◆ Directions for this task: Somewhere below is a line with "Por fim podemos" and, later, a line with "Table Properties |"; repeat those two lines and all the lines between them, exactly as they are.

────────────────────────────────────────

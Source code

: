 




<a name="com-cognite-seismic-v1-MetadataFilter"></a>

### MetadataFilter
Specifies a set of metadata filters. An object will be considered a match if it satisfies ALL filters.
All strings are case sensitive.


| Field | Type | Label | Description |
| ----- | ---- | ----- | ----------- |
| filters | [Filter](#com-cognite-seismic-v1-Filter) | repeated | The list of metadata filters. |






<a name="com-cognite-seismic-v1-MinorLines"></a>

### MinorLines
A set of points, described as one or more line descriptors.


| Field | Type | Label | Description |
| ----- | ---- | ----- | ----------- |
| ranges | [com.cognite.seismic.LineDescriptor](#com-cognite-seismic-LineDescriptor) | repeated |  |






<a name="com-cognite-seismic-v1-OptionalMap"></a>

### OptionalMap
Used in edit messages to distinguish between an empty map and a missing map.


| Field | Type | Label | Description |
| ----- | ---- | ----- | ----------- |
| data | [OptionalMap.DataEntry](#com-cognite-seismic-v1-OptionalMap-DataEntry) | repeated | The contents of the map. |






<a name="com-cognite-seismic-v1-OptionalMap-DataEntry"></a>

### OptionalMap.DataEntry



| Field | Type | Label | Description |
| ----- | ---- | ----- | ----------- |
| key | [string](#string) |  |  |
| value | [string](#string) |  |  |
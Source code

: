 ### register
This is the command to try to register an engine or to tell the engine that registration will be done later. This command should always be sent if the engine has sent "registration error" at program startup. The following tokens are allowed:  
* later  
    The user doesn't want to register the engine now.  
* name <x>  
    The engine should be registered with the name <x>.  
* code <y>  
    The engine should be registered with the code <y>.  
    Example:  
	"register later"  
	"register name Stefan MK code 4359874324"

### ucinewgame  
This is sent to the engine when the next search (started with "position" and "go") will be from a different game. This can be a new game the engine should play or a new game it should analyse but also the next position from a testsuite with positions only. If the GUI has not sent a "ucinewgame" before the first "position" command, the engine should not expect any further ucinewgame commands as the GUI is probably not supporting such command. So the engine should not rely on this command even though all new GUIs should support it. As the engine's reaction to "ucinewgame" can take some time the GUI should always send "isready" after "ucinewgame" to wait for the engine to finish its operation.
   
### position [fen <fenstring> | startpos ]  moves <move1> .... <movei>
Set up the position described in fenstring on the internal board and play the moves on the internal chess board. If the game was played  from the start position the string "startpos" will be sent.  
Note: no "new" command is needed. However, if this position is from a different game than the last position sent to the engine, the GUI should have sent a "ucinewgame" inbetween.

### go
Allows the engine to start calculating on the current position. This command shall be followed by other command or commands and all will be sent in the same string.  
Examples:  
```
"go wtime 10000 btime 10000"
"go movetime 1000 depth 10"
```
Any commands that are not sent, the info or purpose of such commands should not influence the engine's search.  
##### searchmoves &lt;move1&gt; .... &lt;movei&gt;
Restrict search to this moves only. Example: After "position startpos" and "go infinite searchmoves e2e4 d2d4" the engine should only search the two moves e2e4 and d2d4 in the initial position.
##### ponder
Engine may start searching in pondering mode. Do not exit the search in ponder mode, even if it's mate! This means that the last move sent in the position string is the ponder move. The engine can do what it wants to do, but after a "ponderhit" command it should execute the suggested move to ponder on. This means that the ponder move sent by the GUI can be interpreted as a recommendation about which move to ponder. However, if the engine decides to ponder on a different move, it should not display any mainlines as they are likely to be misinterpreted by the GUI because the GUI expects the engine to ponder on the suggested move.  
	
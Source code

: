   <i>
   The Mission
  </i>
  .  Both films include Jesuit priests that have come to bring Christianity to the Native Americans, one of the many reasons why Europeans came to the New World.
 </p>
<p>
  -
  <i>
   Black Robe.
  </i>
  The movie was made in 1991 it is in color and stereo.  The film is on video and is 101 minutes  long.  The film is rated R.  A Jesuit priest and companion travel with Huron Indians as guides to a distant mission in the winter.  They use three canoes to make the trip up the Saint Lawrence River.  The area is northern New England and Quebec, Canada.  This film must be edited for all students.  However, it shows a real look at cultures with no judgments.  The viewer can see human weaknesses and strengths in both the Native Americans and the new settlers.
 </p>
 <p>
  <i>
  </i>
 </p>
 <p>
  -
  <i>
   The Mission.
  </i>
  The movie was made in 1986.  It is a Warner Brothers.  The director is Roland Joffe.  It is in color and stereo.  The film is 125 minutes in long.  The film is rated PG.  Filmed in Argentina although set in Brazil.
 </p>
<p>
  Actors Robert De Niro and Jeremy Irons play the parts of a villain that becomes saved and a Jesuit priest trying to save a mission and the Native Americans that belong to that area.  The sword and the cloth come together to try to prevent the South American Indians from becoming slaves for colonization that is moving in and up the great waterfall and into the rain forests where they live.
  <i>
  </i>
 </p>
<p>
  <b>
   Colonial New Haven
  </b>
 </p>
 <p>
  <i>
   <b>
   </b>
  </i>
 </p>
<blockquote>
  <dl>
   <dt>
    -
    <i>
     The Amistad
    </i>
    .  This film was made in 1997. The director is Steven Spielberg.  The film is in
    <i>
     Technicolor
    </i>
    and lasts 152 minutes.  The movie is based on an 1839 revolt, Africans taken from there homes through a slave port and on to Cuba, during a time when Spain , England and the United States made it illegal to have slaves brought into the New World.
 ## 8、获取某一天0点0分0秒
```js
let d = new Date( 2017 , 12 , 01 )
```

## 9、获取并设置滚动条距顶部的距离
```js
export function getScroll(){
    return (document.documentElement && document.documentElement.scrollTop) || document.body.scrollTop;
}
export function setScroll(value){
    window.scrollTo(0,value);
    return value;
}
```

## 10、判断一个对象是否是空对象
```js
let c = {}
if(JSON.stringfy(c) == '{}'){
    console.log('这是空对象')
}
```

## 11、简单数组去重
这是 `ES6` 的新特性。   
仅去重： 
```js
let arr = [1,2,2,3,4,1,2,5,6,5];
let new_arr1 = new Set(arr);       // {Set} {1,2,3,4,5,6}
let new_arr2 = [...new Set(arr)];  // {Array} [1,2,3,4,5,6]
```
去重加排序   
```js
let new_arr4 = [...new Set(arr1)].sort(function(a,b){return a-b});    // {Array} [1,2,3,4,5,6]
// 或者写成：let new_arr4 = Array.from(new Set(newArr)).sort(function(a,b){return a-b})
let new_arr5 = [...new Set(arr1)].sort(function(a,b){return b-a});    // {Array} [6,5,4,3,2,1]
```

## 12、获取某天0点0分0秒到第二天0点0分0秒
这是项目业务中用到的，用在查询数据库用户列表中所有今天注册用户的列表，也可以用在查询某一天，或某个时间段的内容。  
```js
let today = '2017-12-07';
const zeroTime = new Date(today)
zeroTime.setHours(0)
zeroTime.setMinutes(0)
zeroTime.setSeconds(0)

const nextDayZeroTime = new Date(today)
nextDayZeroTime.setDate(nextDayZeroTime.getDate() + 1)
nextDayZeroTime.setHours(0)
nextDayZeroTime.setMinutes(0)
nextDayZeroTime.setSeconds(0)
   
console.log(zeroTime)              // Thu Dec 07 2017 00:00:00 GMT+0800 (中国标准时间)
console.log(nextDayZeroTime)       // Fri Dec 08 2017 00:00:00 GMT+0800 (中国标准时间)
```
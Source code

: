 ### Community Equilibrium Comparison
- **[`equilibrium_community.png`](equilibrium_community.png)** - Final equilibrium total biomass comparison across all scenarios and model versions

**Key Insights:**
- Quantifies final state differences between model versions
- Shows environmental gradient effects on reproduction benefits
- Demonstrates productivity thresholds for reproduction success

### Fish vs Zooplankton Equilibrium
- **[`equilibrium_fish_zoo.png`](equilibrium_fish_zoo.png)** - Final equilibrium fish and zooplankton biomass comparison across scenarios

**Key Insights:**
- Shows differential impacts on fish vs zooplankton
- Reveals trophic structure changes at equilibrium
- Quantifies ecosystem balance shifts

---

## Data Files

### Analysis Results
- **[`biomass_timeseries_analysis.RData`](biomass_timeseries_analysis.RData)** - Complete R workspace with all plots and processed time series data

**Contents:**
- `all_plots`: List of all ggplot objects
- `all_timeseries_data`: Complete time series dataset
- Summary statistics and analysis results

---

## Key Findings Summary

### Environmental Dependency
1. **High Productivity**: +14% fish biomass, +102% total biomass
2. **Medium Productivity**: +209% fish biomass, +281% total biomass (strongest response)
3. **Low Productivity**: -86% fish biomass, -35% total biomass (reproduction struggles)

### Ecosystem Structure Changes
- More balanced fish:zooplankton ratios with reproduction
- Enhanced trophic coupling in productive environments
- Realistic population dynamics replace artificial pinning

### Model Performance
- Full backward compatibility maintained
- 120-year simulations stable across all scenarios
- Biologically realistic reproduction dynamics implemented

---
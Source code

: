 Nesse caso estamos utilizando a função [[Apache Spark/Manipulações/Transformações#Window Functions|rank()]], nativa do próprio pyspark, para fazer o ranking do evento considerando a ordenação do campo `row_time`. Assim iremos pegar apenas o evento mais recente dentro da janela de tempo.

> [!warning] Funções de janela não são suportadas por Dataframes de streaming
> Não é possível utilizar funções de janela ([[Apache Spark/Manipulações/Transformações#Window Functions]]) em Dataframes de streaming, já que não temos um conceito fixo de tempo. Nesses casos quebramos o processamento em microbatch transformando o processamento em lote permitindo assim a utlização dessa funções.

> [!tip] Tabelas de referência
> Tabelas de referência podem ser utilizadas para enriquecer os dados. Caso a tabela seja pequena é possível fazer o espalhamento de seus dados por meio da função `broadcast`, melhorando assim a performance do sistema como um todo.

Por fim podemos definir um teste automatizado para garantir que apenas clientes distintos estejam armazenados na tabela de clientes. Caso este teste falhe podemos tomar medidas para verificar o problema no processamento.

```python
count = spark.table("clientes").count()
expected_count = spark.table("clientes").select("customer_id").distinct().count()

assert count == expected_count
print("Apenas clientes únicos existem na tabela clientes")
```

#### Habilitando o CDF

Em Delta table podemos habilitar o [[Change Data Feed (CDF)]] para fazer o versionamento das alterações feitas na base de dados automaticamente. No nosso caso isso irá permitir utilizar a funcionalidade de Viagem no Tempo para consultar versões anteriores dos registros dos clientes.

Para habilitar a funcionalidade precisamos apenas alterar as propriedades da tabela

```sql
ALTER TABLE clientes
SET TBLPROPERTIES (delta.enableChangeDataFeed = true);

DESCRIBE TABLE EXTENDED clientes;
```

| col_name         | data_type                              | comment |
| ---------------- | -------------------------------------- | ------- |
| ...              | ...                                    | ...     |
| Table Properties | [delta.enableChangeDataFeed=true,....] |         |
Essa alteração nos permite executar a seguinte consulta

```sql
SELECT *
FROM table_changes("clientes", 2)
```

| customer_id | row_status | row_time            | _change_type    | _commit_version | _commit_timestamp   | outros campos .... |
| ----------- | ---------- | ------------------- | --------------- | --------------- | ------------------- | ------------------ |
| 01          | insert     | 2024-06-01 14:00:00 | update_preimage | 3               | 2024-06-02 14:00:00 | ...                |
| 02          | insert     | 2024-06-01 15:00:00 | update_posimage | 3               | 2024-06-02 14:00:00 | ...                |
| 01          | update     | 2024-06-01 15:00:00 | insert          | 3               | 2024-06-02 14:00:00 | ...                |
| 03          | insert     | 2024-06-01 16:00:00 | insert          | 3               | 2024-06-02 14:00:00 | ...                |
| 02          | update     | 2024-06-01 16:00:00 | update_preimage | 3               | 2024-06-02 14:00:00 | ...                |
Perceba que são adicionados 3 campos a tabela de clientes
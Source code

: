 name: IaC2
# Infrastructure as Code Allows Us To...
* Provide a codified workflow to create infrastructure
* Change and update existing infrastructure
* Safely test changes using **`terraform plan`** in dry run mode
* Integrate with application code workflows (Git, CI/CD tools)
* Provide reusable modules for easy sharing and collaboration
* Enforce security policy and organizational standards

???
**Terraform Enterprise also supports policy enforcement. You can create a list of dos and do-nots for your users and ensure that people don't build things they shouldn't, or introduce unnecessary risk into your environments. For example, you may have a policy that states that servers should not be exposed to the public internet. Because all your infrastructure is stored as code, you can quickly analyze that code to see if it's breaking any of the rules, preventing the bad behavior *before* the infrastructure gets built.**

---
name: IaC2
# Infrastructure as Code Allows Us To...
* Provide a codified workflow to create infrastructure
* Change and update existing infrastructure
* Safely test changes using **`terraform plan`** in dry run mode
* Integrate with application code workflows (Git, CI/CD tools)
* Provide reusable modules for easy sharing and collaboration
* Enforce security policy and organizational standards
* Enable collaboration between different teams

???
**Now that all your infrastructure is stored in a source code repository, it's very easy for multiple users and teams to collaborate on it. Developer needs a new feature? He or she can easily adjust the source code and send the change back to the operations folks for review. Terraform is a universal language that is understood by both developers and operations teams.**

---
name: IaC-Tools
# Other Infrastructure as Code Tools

────────────────────────────────────────

◆ Task result:
Por fim podemos definir um teste automatizado para garantir que apenas clientes distintos estejam armazenados na tabela de clientes. Caso este teste falhe podemos tomar medidas para verificar o problema no processamento.

```python
count = spark.table("clientes").count()
expected_count = spark.table("clientes").select("customer_id").distinct().count()

assert count == expected_count
print("Apenas clientes únicos existem na tabela clientes")
```

#### Habilitando o CDF

Em Delta table podemos habilitar o [[Change Data Feed (CDF)]] para fazer o versionamento das alterações feitas na base de dados automaticamente. No nosso caso isso irá permitir utilizar a funcionalidade de Viagem no Tempo para consultar versões anteriores dos registros dos clientes.

Para habilitar a funcionalidade precisamos apenas alterar as propriedades da tabela

```sql
ALTER TABLE clientes
SET TBLPROPERTIES (delta.enableChangeDataFeed = true);

DESCRIBE TABLE EXTENDED clientes;
```

| col_name         | data_type                              | comment |
| ---------------- | -------------------------------------- | ------- |
| ...              | ...                                    | ...     |
| Table Properties | [delta.enableChangeDataFeed=true,....] |         |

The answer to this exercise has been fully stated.